**What is needed**
The answer must be an exact reproduction of the lines from the start of the records below through the line containing "The interface of a component should", and nothing more.

(Saved entries)
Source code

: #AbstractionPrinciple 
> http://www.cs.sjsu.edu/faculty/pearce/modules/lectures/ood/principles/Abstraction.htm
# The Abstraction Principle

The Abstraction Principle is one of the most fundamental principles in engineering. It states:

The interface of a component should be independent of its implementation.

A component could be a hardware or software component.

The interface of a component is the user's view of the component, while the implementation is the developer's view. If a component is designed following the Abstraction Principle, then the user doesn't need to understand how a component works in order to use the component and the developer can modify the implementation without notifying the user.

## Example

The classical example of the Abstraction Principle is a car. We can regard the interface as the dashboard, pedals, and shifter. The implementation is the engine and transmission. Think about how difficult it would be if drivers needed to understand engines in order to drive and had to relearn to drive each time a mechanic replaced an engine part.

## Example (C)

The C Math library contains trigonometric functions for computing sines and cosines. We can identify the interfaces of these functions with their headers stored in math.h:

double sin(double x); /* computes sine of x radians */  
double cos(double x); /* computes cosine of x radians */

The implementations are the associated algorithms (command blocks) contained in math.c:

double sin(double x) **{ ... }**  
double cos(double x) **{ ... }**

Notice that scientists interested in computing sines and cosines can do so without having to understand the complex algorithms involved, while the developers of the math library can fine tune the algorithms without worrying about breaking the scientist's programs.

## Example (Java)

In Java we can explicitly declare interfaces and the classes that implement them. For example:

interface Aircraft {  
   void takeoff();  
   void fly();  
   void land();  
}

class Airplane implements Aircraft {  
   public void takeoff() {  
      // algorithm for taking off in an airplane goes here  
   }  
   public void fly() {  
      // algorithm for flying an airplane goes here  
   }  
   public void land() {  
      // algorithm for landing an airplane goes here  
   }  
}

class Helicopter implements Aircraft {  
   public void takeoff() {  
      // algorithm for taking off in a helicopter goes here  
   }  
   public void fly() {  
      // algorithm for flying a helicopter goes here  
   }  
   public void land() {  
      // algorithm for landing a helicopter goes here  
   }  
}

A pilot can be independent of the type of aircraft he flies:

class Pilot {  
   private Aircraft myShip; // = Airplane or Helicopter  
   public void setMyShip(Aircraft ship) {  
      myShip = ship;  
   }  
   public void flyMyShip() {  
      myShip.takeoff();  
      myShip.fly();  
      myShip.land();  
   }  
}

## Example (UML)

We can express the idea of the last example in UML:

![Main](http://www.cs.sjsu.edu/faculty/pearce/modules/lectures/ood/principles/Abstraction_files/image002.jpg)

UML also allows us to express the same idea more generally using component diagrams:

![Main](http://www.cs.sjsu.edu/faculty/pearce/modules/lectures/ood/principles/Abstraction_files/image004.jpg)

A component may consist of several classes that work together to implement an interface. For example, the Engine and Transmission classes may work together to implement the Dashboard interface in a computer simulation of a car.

**Task solution**
Source code

: #AbstractionPrinciple 
> http://www.cs.sjsu.edu/faculty/pearce/modules/lectures/ood/principles/Abstraction.htm
# The Abstraction Principle

The Abstraction Principle is one of the most fundamental principles in engineering. It states:

The interface of a component should be independent of its implementation.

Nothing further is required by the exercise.